A few facts about Albania

Northern Epirus –  Southern Albania – it’s the historical part of Greece where Olympia (the mother of Alexander the Great) and King Pyrrhus were born. You know the term “pyrrhic victory”, right?

Until the last decade of XX century, Albania and its people was quite the enigma. And I wouldn’t be surprised if there are still many people who are not that much familiar Albania’s culture and history. For example, did you know that Albanians call their country Shqipëria, which means “the land of eagles”?


The ruins of Rozafa Castle that hide at least one legend.


The view from the castle’s hill.


The view on the Drin River.


Venetian’s leftovers. Rozafa Castle.


Or did you know that Albanians come from the ancient Illyrians who, according to some theories, came to the Balkan Peninsula before the Greeks, and over a thousand years before the Slavs?

Another not well-known fact is that the Albanian language – Shqip – derives from Ilir, and is not similar to any other known language.


Shkodër. The city, where surprisingly I met dozens of bikers.


Kinda intersection in Shkodër.


I really don’t know how to explain that. Anyone?


Did you know that The Treaty of London established the borders of Albania and recognized its independence in 1913?

Or that as a result of the Second World War, all bridges and factories were destroyed, and 7.3 percent of the population died or became permanently disabled, while the rest were on the verge of starvation?

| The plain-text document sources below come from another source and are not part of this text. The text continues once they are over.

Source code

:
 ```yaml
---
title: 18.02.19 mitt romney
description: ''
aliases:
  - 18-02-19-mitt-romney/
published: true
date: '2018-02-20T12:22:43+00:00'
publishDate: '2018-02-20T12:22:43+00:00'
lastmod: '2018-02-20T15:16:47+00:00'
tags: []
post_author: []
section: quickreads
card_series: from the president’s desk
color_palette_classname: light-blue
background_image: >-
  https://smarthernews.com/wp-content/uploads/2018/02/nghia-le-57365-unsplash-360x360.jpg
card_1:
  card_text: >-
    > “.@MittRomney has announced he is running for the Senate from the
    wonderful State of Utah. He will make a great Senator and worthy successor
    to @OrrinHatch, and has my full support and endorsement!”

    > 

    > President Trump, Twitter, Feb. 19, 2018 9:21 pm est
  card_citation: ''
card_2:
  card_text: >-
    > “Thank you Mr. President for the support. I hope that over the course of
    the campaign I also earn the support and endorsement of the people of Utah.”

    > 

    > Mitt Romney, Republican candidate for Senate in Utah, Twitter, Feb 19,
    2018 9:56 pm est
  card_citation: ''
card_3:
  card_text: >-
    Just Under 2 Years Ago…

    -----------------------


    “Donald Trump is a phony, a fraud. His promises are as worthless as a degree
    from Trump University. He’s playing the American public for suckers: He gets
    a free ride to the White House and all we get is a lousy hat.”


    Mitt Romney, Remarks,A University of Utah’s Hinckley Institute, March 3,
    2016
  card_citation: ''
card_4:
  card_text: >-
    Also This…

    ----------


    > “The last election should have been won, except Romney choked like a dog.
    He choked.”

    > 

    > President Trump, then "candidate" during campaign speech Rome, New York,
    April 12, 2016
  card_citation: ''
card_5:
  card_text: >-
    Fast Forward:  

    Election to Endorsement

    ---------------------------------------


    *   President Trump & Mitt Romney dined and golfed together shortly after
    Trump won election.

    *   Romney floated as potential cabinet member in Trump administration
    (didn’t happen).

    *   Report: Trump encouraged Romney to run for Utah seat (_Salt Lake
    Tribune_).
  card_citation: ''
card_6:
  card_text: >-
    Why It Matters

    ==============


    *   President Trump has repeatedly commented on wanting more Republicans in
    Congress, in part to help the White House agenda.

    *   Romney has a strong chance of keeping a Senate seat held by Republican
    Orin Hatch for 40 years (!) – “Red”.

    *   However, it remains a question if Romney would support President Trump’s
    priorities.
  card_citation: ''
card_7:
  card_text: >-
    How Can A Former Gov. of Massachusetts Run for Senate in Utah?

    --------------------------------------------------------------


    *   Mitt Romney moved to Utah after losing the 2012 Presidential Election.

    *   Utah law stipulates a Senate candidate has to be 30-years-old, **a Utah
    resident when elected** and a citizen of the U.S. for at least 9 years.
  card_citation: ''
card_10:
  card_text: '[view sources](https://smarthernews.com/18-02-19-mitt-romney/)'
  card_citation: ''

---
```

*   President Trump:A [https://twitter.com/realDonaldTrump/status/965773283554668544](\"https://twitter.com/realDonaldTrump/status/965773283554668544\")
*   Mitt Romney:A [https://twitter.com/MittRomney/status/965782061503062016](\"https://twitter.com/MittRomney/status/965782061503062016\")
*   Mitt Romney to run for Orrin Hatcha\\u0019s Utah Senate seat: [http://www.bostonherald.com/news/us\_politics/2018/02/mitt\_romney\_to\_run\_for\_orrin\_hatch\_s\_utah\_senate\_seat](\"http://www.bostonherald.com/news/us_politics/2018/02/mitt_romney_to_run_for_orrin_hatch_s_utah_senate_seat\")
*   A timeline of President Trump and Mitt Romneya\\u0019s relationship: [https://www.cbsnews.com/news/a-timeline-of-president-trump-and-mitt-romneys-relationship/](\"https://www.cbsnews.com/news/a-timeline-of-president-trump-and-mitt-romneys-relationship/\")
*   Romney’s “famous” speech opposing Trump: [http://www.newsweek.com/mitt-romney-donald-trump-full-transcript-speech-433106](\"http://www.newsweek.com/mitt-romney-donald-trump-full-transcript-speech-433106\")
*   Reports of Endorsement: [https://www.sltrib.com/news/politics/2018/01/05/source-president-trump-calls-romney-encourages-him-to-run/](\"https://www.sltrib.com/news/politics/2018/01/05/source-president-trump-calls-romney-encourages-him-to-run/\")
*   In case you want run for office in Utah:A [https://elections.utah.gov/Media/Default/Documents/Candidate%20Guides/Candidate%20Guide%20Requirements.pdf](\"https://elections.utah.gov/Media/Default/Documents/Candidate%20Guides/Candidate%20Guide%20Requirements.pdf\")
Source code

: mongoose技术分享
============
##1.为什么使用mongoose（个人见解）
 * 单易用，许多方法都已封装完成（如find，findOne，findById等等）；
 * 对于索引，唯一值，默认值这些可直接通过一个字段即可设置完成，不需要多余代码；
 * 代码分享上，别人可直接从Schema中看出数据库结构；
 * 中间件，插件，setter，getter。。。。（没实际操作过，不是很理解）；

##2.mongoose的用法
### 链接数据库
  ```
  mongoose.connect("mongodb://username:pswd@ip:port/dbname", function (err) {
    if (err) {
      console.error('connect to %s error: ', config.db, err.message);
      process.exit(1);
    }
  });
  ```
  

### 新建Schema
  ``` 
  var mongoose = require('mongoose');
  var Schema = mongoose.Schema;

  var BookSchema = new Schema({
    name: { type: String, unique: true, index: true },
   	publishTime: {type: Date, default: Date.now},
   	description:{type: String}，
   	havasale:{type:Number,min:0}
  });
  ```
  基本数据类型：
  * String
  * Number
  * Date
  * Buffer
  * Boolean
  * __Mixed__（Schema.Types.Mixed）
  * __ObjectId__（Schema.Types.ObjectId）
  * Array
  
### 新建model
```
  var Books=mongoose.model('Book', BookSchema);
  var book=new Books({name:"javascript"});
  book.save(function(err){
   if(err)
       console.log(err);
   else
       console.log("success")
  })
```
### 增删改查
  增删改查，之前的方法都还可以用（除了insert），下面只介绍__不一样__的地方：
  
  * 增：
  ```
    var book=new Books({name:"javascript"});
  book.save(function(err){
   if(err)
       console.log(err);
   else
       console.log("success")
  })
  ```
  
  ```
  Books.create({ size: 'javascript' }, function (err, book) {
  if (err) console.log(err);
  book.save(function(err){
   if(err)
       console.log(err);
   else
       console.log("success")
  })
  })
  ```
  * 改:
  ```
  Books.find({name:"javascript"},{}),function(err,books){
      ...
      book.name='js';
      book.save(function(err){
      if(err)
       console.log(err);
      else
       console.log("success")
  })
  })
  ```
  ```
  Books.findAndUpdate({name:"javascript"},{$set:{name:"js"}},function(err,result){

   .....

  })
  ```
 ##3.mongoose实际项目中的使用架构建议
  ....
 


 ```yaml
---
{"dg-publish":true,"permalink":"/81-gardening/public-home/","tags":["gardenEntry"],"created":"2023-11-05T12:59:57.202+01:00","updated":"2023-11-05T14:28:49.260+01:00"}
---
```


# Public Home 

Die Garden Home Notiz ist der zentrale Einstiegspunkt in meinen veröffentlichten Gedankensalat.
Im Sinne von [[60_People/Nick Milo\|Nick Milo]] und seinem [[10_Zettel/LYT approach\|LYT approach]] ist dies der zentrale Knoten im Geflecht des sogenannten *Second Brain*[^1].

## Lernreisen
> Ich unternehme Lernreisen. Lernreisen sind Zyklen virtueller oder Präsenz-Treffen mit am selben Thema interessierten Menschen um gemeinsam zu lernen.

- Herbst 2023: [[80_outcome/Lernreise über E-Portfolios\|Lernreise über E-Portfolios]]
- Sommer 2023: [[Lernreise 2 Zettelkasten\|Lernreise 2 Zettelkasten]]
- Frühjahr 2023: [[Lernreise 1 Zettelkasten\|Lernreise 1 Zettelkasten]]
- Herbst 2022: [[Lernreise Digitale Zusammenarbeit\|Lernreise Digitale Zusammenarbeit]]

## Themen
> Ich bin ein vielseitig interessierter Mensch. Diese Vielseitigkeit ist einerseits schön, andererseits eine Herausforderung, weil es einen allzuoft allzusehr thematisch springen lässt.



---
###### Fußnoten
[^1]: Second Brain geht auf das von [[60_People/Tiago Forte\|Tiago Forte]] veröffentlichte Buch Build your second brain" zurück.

Or that during Winston Churchill’s visit to Moscow in October 1944, when the English Prime Minister and Joseph Stalin were signing the agreement on the spheres of influence in the Balkans, Albania has not even been mentioned?


Independence Monument in Tirana


A couple of more facts that are interesting but not well-known: Albania boasts more than 3,250 species of plants, which accounts for 30 % of all flora in Europe.

Tirana, the capital of Albania, is one of the very few capitals in Europe without a McDonald’s.


The park in a city centre.


The Pyramid of Tirana. It’s a main attraction of the capital city, not kidding!


And the last question: did you know that more Albanians live outside their country than within? We can meet plenty of Albanians mostly in countries like USA, Sweden, Switzerland, Germany, Italy, Turkey, Greece, Montenegro, Macedonia, and Kosovo. It is also how I met my Albanian friend. Obviously, not in Albania.


All shots above I took in June 2017 while travelling around the Balkan peninsula for almost 30 days.


Me, at ruins of a Venetians castle. Taken by my Balkan Trip Buddy


Source: R.Kaplan “The Balkan Ghosts”.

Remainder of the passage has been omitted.